El problema no viene cuando colocas el sillón frente a la puerta, y por sistema te quedas callado observando la cerradura, con el oído a medio metro de donde suena el timbre, y te quedas inmóvil esperando el momento en que la llave gire dentro, o que el ring te haga brincar de un salto y lanzarte de cabeza a abrir la puerta, que sin lugar a dudas va a dar paso a la felicidad.
El problema no viene cuando pides a todos los que entran en tu saloncito que bajen la voz, que no te molesten, que sus cuchicheos impertinentes no te permiten oír con propiedad. Y les callas e incluso les echas, con el cuello y los hombros cargados de la sempiterna postura, con los ojos inyectados de tanto fijar la vista, satisfecho de tu pericia, de tu tesón, convencido de que nadie se merece más que tú la felicidad; que nadie más que tú la ha esperado con tantas ganas.
El problema viene cuando al abrirse la puerta, sin preguntar quién es, agarras al susodicho del brazo y le sientas a la mesa, y le sacas del congelador tu suculento plato, y le colocas en el equipo la selección de música que hace tanto tiempo hiciste para estos casos, y le cuentas cómo te ha ido el día, le preguntas con amor cómo le ha ido a él, o a ella. Y te fumas un cigarro encantado, o en su defecto te limitas a sentirte lleno, y pleno, y feliz.

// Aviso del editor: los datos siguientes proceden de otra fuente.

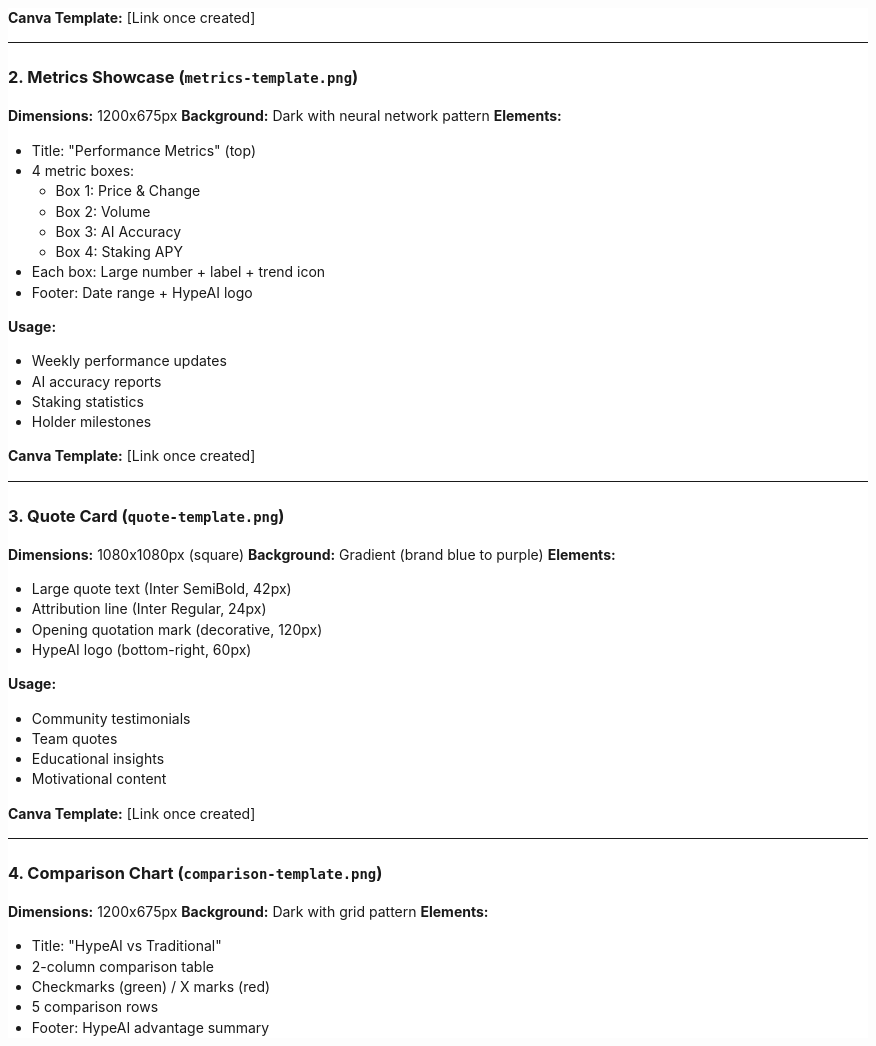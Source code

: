 **Canva Template:** [Link once created]

---

### 2. Metrics Showcase (`metrics-template.png`)

**Dimensions:** 1200x675px
**Background:** Dark with neural network pattern
**Elements:**
- Title: "Performance Metrics" (top)
- 4 metric boxes:
  - Box 1: Price & Change
  - Box 2: Volume
  - Box 3: AI Accuracy
  - Box 4: Staking APY
- Each box: Large number + label + trend icon
- Footer: Date range + HypeAI logo

**Usage:**
- Weekly performance updates
- AI accuracy reports
- Staking statistics
- Holder milestones

**Canva Template:** [Link once created]

---

### 3. Quote Card (`quote-template.png`)

**Dimensions:** 1080x1080px (square)
**Background:** Gradient (brand blue to purple)
**Elements:**
- Large quote text (Inter SemiBold, 42px)
- Attribution line (Inter Regular, 24px)
- Opening quotation mark (decorative, 120px)
- HypeAI logo (bottom-right, 60px)

**Usage:**
- Community testimonials
- Team quotes
- Educational insights
- Motivational content

**Canva Template:** [Link once created]

---

### 4. Comparison Chart (`comparison-template.png`)

**Dimensions:** 1200x675px
**Background:** Dark with grid pattern
**Elements:**
- Title: "HypeAI vs Traditional"
- 2-column comparison table
- Checkmarks (green) / X marks (red)
- 5 comparison rows
- Footer: HypeAI advantage summary
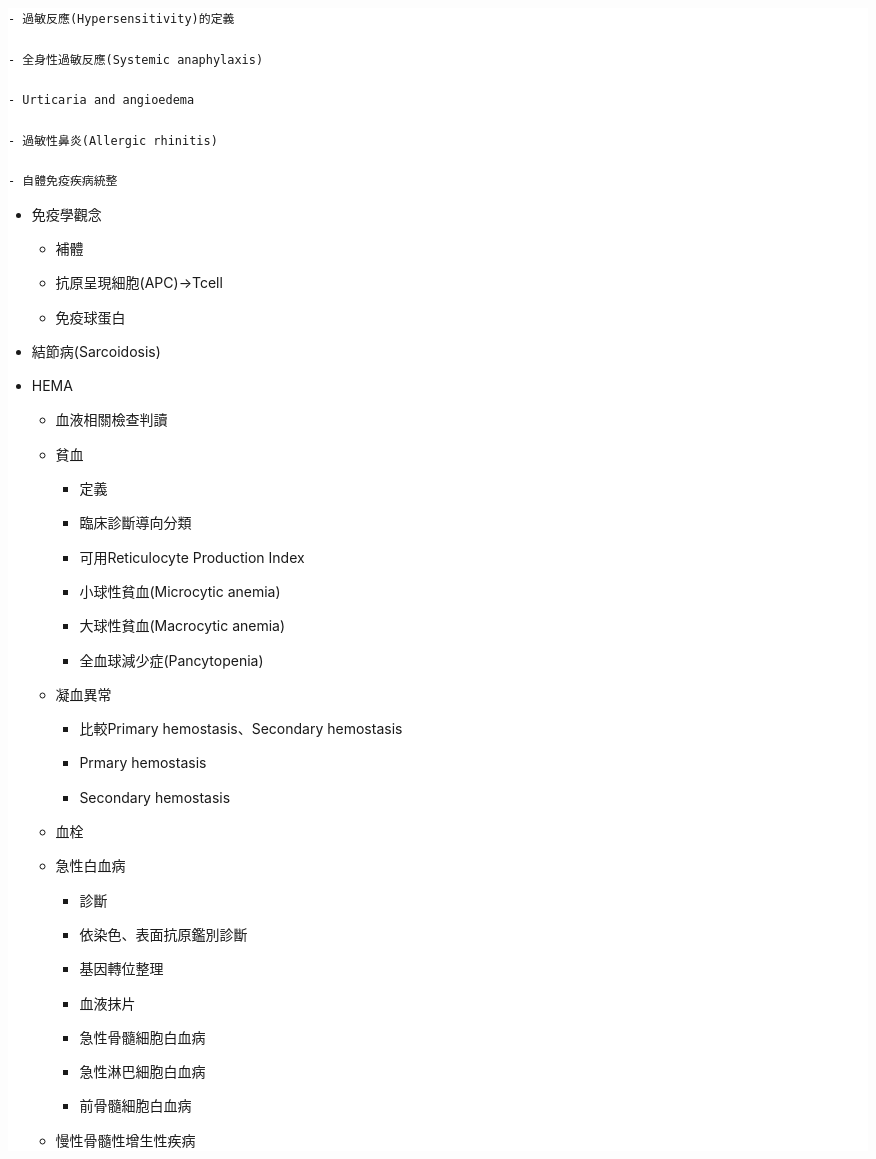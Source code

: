     - 過敏反應(Hypersensitivity)的定義

    - 全身性過敏反應(Systemic anaphylaxis)

    - Urticaria and angioedema

    - 過敏性鼻炎(Allergic rhinitis)

    - 自體免疫疾病統整

  - 免疫學觀念

    - 補體

    - 抗原呈現細胞(APC)→Tcell

    - 免疫球蛋白

  - 結節病(Sarcoidosis)

- HEMA

  - 血液相關檢查判讀

  - 貧血

    - 定義

    - 臨床診斷導向分類

    - 可用Reticulocyte Production Index

    - 小球性貧血(Microcytic anemia)

    - 大球性貧血(Macrocytic anemia)

    - 全血球減少症(Pancytopenia)

  - 凝血異常

    - 比較Primary hemostasis、Secondary hemostasis

    - Prmary hemostasis

    - Secondary hemostasis

  - 血栓

  - 急性白血病

    - 診斷

    - 依染色、表面抗原鑑別診斷

    - 基因轉位整理

    - 血液抹片

    - 急性骨髓細胞白血病

    - 急性淋巴細胞白血病

    - 前骨髓細胞白血病

  - 慢性骨髓性增生性疾病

El problema viene cuando él, o ella, consigue hacer que le escuches al decirte que es sólo el cartero, o sólo el vecino, o sólo alguien que pasaba por allí y claramente se ha confundido.
El problema viene cuando te sientes miserable por no haber conseguido que se quedara a cenar contigo para toda la vida. Cuando piensas que si te hubieras puesto esa otra camisa, si hubieras sacado ese otro plato, o puesto ese otro cd, todo habría sido distinto. Y lo acompañas a la puerta y lo ves marcharse, y ni siquiera puedes odiarle porque estás demasiado ocupado odiándote a ti por haber hecho otra vez lo que estás haciendo de nuevo ahora, sentarte en el sillón frente a la puerta, triste, solo, roto, engañado, pobre, escarmentado, o no, con la ilusión de que el azar te trate bien, y el próximo sea el último.
Así que tienes dos opciones: preguntar quién es, y a qué viene, antes de abrir la puerta, o repetir esta historia tantas veces como quieras o puedas.
Al fin y al cabo es una forma de vivir, como tantas otras.